Submitted by Dmitry Baksheev (Intel) on

## Downloads

The Intel® Math Kernel Library (Intel® MKL) provides functions to compute discrete Fourier transforms of arbitrary lengths. Real and complex types are supported in both single and double precision. In all cases, to compute Discrete Fourier Transforms (DFTs), Intel MKL uses Fast Fourier Transform (FFT) algorithms of computational complexity O(N log N), even when the transform size is a prime number.

In applications, one may select the size of Fast Fourier Transform (FFT) from a certain range. Then a natural question arises: "**Which size in the range will make FFT perform fastest?"** This article attempts to answer this question and provide a tool to support the answer.

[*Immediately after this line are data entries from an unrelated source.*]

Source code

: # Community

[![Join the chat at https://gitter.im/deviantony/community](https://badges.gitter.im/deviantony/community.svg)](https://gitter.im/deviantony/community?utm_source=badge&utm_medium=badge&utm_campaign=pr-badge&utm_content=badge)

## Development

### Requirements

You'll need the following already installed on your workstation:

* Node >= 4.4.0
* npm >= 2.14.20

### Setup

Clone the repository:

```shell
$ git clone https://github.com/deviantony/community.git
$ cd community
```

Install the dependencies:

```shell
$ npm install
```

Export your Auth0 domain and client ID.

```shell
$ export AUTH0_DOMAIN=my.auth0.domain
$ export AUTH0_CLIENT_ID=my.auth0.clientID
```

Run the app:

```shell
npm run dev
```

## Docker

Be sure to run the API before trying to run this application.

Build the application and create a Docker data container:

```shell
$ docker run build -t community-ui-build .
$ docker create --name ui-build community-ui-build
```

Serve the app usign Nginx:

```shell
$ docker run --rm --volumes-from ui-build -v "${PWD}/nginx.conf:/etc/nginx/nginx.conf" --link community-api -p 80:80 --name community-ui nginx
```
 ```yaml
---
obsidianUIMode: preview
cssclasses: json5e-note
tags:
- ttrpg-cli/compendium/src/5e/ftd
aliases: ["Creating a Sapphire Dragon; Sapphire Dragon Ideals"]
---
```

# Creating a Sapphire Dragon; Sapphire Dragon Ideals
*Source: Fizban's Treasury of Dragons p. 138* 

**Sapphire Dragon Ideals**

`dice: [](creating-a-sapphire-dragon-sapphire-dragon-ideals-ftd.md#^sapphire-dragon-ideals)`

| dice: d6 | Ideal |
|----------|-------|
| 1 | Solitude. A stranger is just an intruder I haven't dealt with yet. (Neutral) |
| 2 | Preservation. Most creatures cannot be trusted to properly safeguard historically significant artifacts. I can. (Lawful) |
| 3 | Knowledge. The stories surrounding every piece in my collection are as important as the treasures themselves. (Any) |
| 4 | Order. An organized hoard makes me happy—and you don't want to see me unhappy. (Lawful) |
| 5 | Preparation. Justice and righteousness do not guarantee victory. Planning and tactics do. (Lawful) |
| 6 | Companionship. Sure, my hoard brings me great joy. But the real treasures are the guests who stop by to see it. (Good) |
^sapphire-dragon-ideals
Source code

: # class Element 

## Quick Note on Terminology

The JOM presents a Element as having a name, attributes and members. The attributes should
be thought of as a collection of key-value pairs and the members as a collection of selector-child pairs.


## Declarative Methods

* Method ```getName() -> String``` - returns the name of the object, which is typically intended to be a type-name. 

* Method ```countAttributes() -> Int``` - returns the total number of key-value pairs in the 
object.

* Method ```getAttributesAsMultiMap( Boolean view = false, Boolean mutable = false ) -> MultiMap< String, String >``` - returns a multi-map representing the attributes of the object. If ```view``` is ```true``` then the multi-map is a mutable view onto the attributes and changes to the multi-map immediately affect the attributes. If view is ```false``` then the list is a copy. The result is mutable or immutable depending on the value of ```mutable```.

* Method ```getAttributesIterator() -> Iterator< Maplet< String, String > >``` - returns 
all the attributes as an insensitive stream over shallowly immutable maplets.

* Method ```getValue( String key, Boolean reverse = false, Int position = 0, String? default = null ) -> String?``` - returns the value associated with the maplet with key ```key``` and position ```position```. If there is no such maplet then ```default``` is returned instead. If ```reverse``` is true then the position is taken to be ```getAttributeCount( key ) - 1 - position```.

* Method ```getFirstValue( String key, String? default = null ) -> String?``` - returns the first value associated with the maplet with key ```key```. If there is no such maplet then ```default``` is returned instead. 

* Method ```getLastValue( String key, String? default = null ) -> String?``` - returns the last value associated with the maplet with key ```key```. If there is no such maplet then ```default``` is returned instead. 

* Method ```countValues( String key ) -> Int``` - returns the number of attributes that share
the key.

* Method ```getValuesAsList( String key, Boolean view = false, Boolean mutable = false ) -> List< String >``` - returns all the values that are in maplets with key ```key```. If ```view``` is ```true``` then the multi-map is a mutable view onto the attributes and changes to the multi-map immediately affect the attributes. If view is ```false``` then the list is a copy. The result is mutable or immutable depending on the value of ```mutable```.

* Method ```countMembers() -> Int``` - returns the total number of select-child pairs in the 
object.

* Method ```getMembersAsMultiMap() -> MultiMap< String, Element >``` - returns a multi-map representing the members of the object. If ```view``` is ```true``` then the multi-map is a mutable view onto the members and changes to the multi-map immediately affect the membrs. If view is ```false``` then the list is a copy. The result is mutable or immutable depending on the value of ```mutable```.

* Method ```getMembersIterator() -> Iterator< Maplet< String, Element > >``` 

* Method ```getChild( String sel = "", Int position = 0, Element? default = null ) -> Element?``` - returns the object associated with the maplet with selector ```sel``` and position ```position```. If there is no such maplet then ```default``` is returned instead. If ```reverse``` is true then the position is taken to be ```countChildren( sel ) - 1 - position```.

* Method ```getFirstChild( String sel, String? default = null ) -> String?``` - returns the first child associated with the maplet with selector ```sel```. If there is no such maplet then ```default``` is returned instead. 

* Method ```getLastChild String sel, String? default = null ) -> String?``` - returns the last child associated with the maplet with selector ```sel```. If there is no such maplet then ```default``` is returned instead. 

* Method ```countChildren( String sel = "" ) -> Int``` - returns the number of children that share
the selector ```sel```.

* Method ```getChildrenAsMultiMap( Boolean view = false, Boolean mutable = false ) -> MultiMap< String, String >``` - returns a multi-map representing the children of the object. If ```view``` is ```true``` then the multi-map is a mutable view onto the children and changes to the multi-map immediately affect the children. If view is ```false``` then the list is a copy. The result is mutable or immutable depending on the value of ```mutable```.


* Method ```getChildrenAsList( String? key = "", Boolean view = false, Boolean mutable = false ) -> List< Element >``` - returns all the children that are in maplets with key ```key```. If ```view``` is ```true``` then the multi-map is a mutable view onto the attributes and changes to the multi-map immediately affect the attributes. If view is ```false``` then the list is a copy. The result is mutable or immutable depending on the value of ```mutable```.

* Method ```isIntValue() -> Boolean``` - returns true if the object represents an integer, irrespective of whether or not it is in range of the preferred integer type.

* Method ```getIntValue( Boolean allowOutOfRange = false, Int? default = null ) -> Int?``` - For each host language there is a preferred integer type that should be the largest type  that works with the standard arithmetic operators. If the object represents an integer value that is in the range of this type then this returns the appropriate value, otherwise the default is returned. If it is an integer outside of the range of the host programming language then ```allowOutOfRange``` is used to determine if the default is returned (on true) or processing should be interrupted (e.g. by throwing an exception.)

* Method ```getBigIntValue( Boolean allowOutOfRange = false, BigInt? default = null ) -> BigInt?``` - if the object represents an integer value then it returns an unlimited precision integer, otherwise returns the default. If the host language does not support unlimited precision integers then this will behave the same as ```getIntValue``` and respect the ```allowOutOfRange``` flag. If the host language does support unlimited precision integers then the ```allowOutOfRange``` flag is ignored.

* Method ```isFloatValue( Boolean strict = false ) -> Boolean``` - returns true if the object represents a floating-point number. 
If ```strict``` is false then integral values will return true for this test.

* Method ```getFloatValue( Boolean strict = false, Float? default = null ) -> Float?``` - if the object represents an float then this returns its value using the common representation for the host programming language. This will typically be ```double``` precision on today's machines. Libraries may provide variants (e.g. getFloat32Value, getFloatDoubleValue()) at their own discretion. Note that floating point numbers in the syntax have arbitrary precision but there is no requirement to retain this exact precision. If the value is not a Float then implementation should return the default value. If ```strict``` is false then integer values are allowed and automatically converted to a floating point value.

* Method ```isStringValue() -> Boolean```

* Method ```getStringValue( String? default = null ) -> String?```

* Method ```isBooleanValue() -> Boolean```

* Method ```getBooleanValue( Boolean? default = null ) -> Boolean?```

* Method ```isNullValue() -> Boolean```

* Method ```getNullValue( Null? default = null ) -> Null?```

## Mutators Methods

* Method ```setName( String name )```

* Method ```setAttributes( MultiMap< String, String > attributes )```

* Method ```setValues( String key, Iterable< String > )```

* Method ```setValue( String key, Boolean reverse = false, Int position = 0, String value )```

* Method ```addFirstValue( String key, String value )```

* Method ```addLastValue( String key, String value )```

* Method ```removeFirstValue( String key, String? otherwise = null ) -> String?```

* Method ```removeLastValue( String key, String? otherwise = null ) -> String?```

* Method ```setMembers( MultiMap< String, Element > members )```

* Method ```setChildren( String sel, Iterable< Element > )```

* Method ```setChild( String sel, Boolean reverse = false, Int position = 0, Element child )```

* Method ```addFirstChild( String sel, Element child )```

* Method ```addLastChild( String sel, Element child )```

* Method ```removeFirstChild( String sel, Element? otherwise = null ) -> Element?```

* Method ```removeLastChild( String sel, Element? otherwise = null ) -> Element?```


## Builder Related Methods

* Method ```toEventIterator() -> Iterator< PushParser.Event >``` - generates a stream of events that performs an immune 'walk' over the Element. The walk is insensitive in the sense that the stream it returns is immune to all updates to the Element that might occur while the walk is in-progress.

While FFT has O(N log N) complexity, actual performance as a function of size is not smooth and may vary by a factor of magnitude for adjacent sizes. FFT is implemented by a recursive breakdown of FFT(N) into transforms of smaller size until there is a kernel for the small size that would not recurse further. If there is a kernel for size K, the transforms of size multiple of K would perform faster. The set of the kernel sizes is often referred to as supported ‘radixes'. The Intel® MKL FFT implementation employs radix 2, 3, 4, 5, 7, 8, 11, 13, 16 kernels, and several other larger size kernels.

Generally, a size that is multiple of supported radixes provides maximum performance, and 2-power sizes perform fastest. Obviously, 2-power sizes may be missing in the range in question.

Firstly, we should note that our objective in selecting the ‘best' size is **minimizing time of transform**, not maximizing the performance in Gflop/s [performance of FFT(N) is often measured in pseudo Gflop/s based on the number of floating point operations given by 5*N*log2(N)]. Therefore, the choice between a 2-power size and a smaller non-2-power size may be not so obvious.

Secondly, the question we consider is particularly important for multidimensional transforms. For such transforms, selecting 2-power sizes for each dimension may significantly degrade performance because of a peculiar property of the computer memory organization. If a working data set is located in the memory at a large 2-power stride (which is the case, for example, in a 2048x2048 transform), then the processor's cache gets drastically underutilized, and, as a result, the performance is significantly decreased. This issue can be remedied by padding the ‘bad' dimensions so as to avoid 2-power strides. Thus, layout of the data for multidimensional transforms is crucial for performance of FFT.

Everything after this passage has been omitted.